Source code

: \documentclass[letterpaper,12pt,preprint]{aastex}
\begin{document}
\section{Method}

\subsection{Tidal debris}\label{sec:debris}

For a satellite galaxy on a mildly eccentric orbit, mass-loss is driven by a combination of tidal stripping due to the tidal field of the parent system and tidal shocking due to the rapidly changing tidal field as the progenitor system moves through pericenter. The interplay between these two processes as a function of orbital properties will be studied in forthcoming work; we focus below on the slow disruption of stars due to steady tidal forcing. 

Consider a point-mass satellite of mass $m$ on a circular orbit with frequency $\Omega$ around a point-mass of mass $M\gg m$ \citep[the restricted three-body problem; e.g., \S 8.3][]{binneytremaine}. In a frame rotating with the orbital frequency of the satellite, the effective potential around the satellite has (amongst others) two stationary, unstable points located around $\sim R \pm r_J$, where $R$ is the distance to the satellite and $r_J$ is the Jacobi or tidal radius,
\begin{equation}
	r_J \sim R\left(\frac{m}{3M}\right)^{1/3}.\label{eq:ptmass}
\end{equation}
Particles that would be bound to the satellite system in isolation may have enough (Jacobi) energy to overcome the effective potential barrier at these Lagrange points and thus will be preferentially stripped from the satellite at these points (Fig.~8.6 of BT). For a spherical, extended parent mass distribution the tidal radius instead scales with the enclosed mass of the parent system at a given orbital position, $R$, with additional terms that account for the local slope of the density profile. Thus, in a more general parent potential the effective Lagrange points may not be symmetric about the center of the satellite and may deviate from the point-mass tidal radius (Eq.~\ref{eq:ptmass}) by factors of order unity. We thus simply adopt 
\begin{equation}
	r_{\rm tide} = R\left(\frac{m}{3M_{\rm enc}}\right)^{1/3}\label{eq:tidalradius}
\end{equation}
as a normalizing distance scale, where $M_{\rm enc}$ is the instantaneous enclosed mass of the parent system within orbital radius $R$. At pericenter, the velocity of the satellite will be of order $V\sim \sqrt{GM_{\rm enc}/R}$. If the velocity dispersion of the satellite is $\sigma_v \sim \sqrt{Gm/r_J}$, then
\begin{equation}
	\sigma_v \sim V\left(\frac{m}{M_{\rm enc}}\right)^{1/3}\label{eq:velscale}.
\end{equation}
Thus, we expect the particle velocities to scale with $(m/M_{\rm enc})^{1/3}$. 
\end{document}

▸ Aim of the exercise
Every line of the material is to be transcribed exactly.

▸ Written response
Source code

: \documentclass[letterpaper,12pt,preprint]{aastex}
\begin{document}
\section{Method}

\subsection{Tidal debris}\label{sec:debris}

For a satellite galaxy on a mildly eccentric orbit, mass-loss is driven by a combination of tidal stripping due to the tidal field of the parent system and tidal shocking due to the rapidly changing tidal field as the progenitor system moves through pericenter. The interplay between these two processes as a function of orbital properties will be studied in forthcoming work; we focus below on the slow disruption of stars due to steady tidal forcing. 

Consider a point-mass satellite of mass $m$ on a circular orbit with frequency $\Omega$ around a point-mass of mass $M\gg m$ \citep[the restricted three-body problem; e.g., \S 8.3][]{binneytremaine}. In a frame rotating with the orbital frequency of the satellite, the effective potential around the satellite has (amongst others) two stationary, unstable points located around $\sim R \pm r_J$, where $R$ is the distance to the satellite and $r_J$ is the Jacobi or tidal radius,
\begin{equation}
	r_J \sim R\left(\frac{m}{3M}\right)^{1/3}.\label{eq:ptmass}
\end{equation}
Particles that would be bound to the satellite system in isolation may have enough (Jacobi) energy to overcome the effective potential barrier at these Lagrange points and thus will be preferentially stripped from the satellite at these points (Fig.~8.6 of BT). For a spherical, extended parent mass distribution the tidal radius instead scales with the enclosed mass of the parent system at a given orbital position, $R$, with additional terms that account for the local slope of the density profile. Thus, in a more general parent potential the effective Lagrange points may not be symmetric about the center of the satellite and may deviate from the point-mass tidal radius (Eq.~\ref{eq:ptmass}) by factors of order unity. We thus simply adopt 
\begin{equation}
	r_{\rm tide} = R\left(\frac{m}{3M_{\rm enc}}\right)^{1/3}\label{eq:tidalradius}
\end{equation}
as a normalizing distance scale, where $M_{\rm enc}$ is the instantaneous enclosed mass of the parent system within orbital radius $R$. At pericenter, the velocity of the satellite will be of order $V\sim \sqrt{GM_{\rm enc}/R}$. If the velocity dispersion of the satellite is $\sigma_v \sim \sqrt{Gm/r_J}$, then
\begin{equation}
	\sigma_v \sim V\left(\frac{m}{M_{\rm enc}}\right)^{1/3}\label{eq:velscale}.
\end{equation}
Thus, we expect the particle velocities to scale with $(m/M_{\rm enc})^{1/3}$. 
\end{document}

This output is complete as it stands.